Die wechselnden Besetzungen innerhalb der Stücke, aber auch zwischen den Orchestern bedeuteten das Erfordernis exakter Pläne des Standortes jedes Stuhles, jedes Notenpultes und weiterer zahlreicher kleiner Besonderheiten, um die Anpassung des Aufbaus so effizient wie möglich werden zu lassen. Unterstützung dafür bestand in der Person des langjährigen Orchesterwartes des NDR-Sinfonieorchesters und damit mit dem Haus bestens vertrauten Ernst-Ulrich Kammradt. Zudem sollte auch an dieser Stelle der hohe Anspruch der Architekten zu erleben sein, wenn es um die Minimierung der Wege zwischen Lastenaufzug und Bühne und die Optimierung der Raumaufteilung in diesem Zwischenbereich ging.
Das Jubiläumskonzert
Schließlich war es endlich so weit: Die letzte Probe schloss den weit vorangeschrittenen, wenn auch noch nicht bis zu den höchsten Ansprüchen angelangten Erarbeitungsprozess schweren Herzens ab und die mit der Saaltechnik Vertrauten feilten an den Umbauplänen. Der darauffolgende Nachmittag stand weitestgehend zur freien Verfügung und wurde meist für das Genießen der in Hamburg selten anzutreffenden herbstlichen Wärme genutzt. Das Konzert begann um 19.30 Uhr, was sich angesichts des umfangreichen Programms als später Auftakt eines langen, aber auch als die Vielfalt und Wichtigkeit der Motivation zu diesem Festakt unterstreichenden Konzertes erweisen sollte.
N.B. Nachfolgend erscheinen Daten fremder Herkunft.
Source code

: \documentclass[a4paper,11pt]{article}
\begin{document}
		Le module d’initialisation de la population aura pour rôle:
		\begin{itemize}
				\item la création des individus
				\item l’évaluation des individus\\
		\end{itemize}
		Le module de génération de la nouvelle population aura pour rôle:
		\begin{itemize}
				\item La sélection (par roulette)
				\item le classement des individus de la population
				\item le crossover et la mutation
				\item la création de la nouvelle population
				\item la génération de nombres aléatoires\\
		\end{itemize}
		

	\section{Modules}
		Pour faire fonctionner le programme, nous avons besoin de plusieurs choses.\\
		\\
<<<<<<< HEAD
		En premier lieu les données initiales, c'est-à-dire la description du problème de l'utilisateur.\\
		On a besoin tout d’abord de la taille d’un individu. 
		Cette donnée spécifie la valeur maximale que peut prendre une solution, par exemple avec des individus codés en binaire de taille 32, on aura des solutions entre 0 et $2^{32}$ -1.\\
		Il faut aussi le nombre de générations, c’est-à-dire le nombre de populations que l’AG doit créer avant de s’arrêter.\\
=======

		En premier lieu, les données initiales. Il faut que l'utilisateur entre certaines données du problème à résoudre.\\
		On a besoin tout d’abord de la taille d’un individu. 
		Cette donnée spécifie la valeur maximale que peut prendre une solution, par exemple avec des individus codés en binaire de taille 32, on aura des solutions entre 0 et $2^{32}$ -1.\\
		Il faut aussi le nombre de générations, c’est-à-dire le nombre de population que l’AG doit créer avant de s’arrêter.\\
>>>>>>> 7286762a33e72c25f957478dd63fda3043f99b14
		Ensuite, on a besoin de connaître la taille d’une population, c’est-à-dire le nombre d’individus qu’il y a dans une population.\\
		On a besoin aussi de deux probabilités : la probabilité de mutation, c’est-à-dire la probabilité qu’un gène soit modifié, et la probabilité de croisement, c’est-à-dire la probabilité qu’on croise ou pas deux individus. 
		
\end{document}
Unterbrochen wurde die musikalische Klangfülle u.a. durch Grußworte von Helge Lorenz, Präsident des BDLO, Henrik Aarnes, Vorsitzender des De Unges Orkesterforbund, durch eine Geschenkübergabe des Japanischen Amateurorchesterverbandes (JAO) und durch eine Schweigeminute zu Ehren Florian Posers, dessen Werk in direktem Anschluss als Uraufführung gewürdigt werden konnte.
Der von der Brillanz der Jugendorchester begonnene Bogen des Festkonzertes wurde somit durch das Bundesamateurorchester vollendet. Die letzten Klänge des Abends oblagen Dora Pejačević‘ Sinfonie, deren Aussagekraft und Tiefe die letzten Zweifel an der Bedeutung der Amateurorchester, wie auch an ihrem eigenen Oeuvre rückstandslos verwischte. Nach mehr als drei Stunden ging das Festkonzert zu Ende und Musizierende wie Zuhörende verließen, an lange nachklingenden Erfahrungen reicher, die Elbphilharmonie.
Das Bundesamateurorchester 2024 ist zu einem Höhepunkt des Festjahres geworden. Möglich geworden ist dies durch das leidenschaftliche Engagement zahlreicher Menschen im Hintergrund. Die wesentlichen Fäden hielt dafür die Projektmanagerin Sabrina Lindemann in der Hand, die nicht nur akribisch jeden Planungsschritt vorbereitete und zur Verwirklichung begleitete, sondern auch ein sich punktuell schnell veränderndes Team zur Assistenz der unzähligen Arbeitsschritte souverän anleitete. Für Musikerinnen und Musiker ist die Möglichkeit, in einem so bedeutsamen und akustisch vollendeten Konzertsaal wie der Elbphilharmonie aufzutreten, ein großes Privileg und eine noch größere Freude, die dem mittlerweile vergangenen Jubiläumsjahr eine beständige Lebendigkeit in der Erinnerung beschert.